Chrétiens d’orient et musulmans s’unissent contre Donald Trump

« Nous, chrétiens de par le monde, sommes concernés par Jérusalem, tout comme le sont nos frères musulmans. »

La chose est connue. Les chrétiens conservateurs, évangélistes, sont très influents au sein du Parti républicain aux États-Unis. La droite religieuse américaine est par exemple à l’origine du Jerusalem Embassy Act de 1995, qui prévoit le déplacement de l’ambassade américaine de Tel-Aviv vers Jérusalem. Pour ces chrétiens, les prophéties bibliques sont perçues « comme des réalités à venir » et nombre d’entre eux sont des « sionistes chrétiens » qui militent pour un engagement encore plus intense avec l’Etat d’Israël.

Dans le monde arabe, la réalité est tout autre. Les chrétiens s’opposent majoritairement à la décision de Donald Trump. La contestation du monde musulman est souvent mise en avant, mais comme le déclare le patriarche maronite Béchara Raï, « nous, chrétiens de par le monde, sommes concernés par Jérusalem, tout comme le sont nos frères musulmans. » Un propos qui fait écho, en s’opposant, à celui de Laurie Cardoza-Moore, une activiste chrétienne américaine pro-israélienne, qui avait déclaré : « Nous, chrétiens américains, saluons l’obéissance de Donald Trump à la Parole de Dieu à propos de Jérusalem. » Ambiance.

Mauvais signe

Le 6 décembre dernier, les patriarches et évêques des églises de Jérusalem ont envoyé une lettre au président des États-Unis, pour le mettre en garde contre les conséquences désastreuses de sa déclaration. A ce titre, les 13 chefs des Eglises catholiques, évangéliques, orthodoxes et apostoliques de la ville sainte, ont lancé un « conseil et un appel solennels aux Etats-Unis, afin qu’ils continuent de reconnaitre l’actuel statut international de Jérusalem ».

« Tout changement soudain causerait des dommages irréparables » selon ces derniers. Convaincus « qu’avec le soutien important de [leurs] amis, Israéliens et Palestiniens peuvent travailler à la négociation d’une paix juste et durable pour tous ». Vœu pieux ou croyance fondée ? Pour eux, l’appel de Donald Trump est en tout cas un mauvais signe envoyé à l’approche de Noël. Et ils ne souhaitent pas que le président américain prive Jérusalem d’une paix nécessaire.

« Statut spécial »

Dimanche dernier, une délégation de responsables chrétiens a rencontré le roi de Jordanie, Abdallah II, protecteur officiel de la minorité chrétienne de son pays. Ce dernier – tuteur des lieux saints à Jérusalem – a précisé une nouvelle fois son opposition à la reconnaissance par les Etats-Unis de Jérusalem comme capitale d’Israël. Tout comme les délégués, qui ont « souligné que cette décision est illégale, qu’elle sape la paix et qu’elle est contraire aux enseignements chrétiens ».

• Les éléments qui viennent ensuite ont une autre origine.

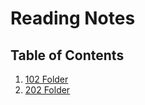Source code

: # Reading Notes

## Table of Contents

1. [102 Folder](camillarees.github.io-reading-notes/102)
2. [202 Folder](camillarees.github.io-reading-notes/201)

Lire aussi : En Jordanie, des chrétiens manifestent pour « défendre » Jérusalem

Quelques jours avant, Béchara Raï avait invité les représentants musulmans et chrétiens à se rassembler contre la décision de Donald Trump. Le responsable catholique affirmant que « la plupart d’entre nous ont exprimé leur refus de cette décision, de manière individuelle ou dans le cadre de leur communauté. Aujourd’hui, nous nous réunissons afin d’exprimer, d’une seule voix, notre refus. Nous réclamons, tout comme l’a fait l’Organisation de la coopération islamique hier lors de son sommet, l’application des lois internationales votées depuis 1947, surtout la résolution 181 du 29 novembre 1947, en vertu de laquelle Jérusalem a un statut spécial. »

Elan « positif »

Côté égyptien, le pape copte Tawadros II a décliné l’offre du Vice-président américain, Mike Pence, qui souhaitait rencontrer le responsable de la principale Eglise égyptienne. Quant au maire musulman de la ville de Nazareth, en Israël, Ali Salem, il voulait tout simplement limiter les célébrations de Noël. Avant de revenir toutefois sur son engagement. « Nazareth est la ville de la paix et de la fraternité entre les religions et les nations, et il n’y a rien de tel que l’esprit de la fête et l’expérience partagés pour le prouver » a-t-il finalement déclaré.

La décision de Donald Trump, sur Jérusalem, a beau avoir été prise, comme bien d’autres, en dépit de nombreux avertissements, le fait est qu’elle a rapproché les communautés chrétiennes et musulmanes. Un élan « positif », pour Antoine Courban, professeur de médecine à l’université Saint-Joseph de Beyrouth. Qui estime que « la question de Jérusalem les réunit car elle abrite des lieux saints pour les deux religions. » La religion qui réunit plus qu’elle ne divise, on commençait à ne plus y croire.